High-purine foods
Foods rich in purines can significantly increase uric acid levels in the body, potentially triggering gout attacks. Purines are naturally occurring substances found in many foods, which break down into uric acid during digestion. High-purine foods include organ meats, game meats, some seafoods (like sardines and mussels), and certain vegetables (such as spinach and asparagus). Consuming these foods in moderation is key to managing gout symptoms. A study published in the New England Journal of Medicine found that higher meat and seafood consumption was associated with an increased risk of gout, while dairy intake was inversely associated with gout risk [1].
References:
[1] Choi, H. K., Atkinson, K., Karlson, E. W., Willett, W., & Curhan, G. (2004). Purine-rich foods, dairy and protein intake, and the risk of gout in men. New England Journal of Medicine, 350(11), 1093-1103.
Red meat
High consumption of red meat can significantly increase uric acid levels, potentially triggering gout attacks. Red meat is rich in purines, which are broken down into uric acid during digestion. Additionally, red meat contains high levels of saturated fats, which may impair the body's ability to excrete uric acid efficiently. The iron content in red meat may also play a role, as it can increase oxidative stress and inflammation, potentially exacerbating gout symptoms.
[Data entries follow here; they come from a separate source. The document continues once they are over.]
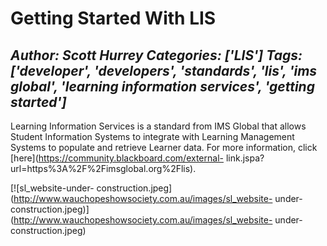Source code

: # Getting Started With LIS
*Author: Scott Hurrey*
*Categories: ['LIS']*
*Tags: ['developer', 'developers', 'standards', 'lis', 'ims global', 'learning information services', 'getting started']*
---
Learning Information Services is a standard from IMS Global that allows
Student Information Systems to integrate with Learning Management Systems to
populate and retrieve Learner data. For more information, click
[here](https://community.blackboard.com/external-
link.jspa?url=https%3A%2F%2Fimsglobal.org%2Flis).

[![sl_website-under-
construction.jpeg](http://www.wauchopeshowsociety.com.au/images/sl_website-
under-
construction.jpeg)](http://www.wauchopeshowsociety.com.au/images/sl_website-
under-construction.jpeg)

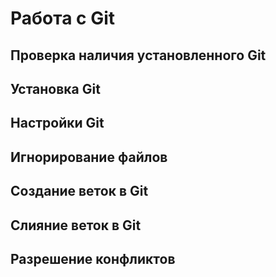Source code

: # Работа с Git

## Проверка наличия установленного Git

## Установка Git

## Настройки Git

## Игнорирование файлов

## Создание веток в Git

## Слияние веток в Git

## Разрешение конфликтов
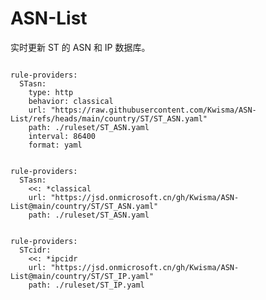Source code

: 
# ASN-List

实时更新 ST 的 ASN 和 IP 数据库。

<pre><code class="language-javascript">
rule-providers:
  STasn:
    type: http
    behavior: classical
    url: "https://raw.githubusercontent.com/Kwisma/ASN-List/refs/heads/main/country/ST/ST_ASN.yaml"
    path: ./ruleset/ST_ASN.yaml
    interval: 86400
    format: yaml
</code></pre>

<pre><code class="language-javascript">
rule-providers:
  STasn:
    <<: *classical
    url: "https://jsd.onmicrosoft.cn/gh/Kwisma/ASN-List@main/country/ST/ST_ASN.yaml"
    path: ./ruleset/ST_ASN.yaml
</code></pre>

<pre><code class="language-javascript">
rule-providers:
  STcidr:
    <<: *ipcidr
    url: "https://jsd.onmicrosoft.cn/gh/Kwisma/ASN-List@main/country/ST/ST_IP.yaml"
    path: ./ruleset/ST_IP.yaml
</code></pre>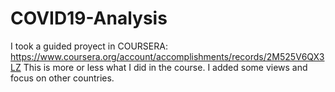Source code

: # COVID19-Analysis
I took a guided proyect in COURSERA: 
https://www.coursera.org/account/accomplishments/records/2M525V6QX3LZ 
This is more or less what I did in the course. I added some views and focus on other countries.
A prospective study published in the Annals of the Rheumatic Diseases found that higher red meat intake was associated with an increased risk of gout, with participants in the highest quintile of red meat consumption having a 41% higher risk compared to those in the lowest quintile [1]. Another study in Arthritis Research & Therapy demonstrated that replacing one serving of red meat per day with other protein sources was associated with a lower risk of gout [2].
References:
[1] Choi, H. K., Atkinson, K., Karlson, E. W., Willett, W., & Curhan, G. (2004). Purine-rich foods, dairy and protein intake, and the risk of gout in men. Annals of the Rheumatic Diseases, 63(1), 29-35.
[2] Rai, S. K., Fung, T. T., Lu, N., Keller, S. F., Curhan, G. C., & Choi, H. K. (2017). The Dietary Approaches to Stop Hypertension (DASH) diet, Western diet, and risk of gout in men: prospective cohort study. BMJ, 357, j1794.
Seafood
Some types of seafood are high in purines and can trigger gout attacks in susceptible individuals. While seafood is generally considered a healthy protein source, certain varieties contain high levels of purines that can significantly increase uric acid production in the body. Purine-rich seafoods include anchovies, sardines, mussels, scallops, trout, and tuna. The mechanism by which seafood increases gout risk is similar to that of red meat, with purines being metabolized into uric acid. However, the omega-3 fatty acids found in many types of fish may have some anti-inflammatory benefits, complicating the relationship between seafood consumption and gout. A study published in the New England Journal of Medicine found that higher seafood intake was associated with an increased risk of gout, with each additional weekly serving associated with a 7% increase in risk [1]. Another study in Arthritis & Rheumatology suggested that while seafood consumption may increase gout risk, it may also have protective effects against cardiovascular disease in gout patients [2].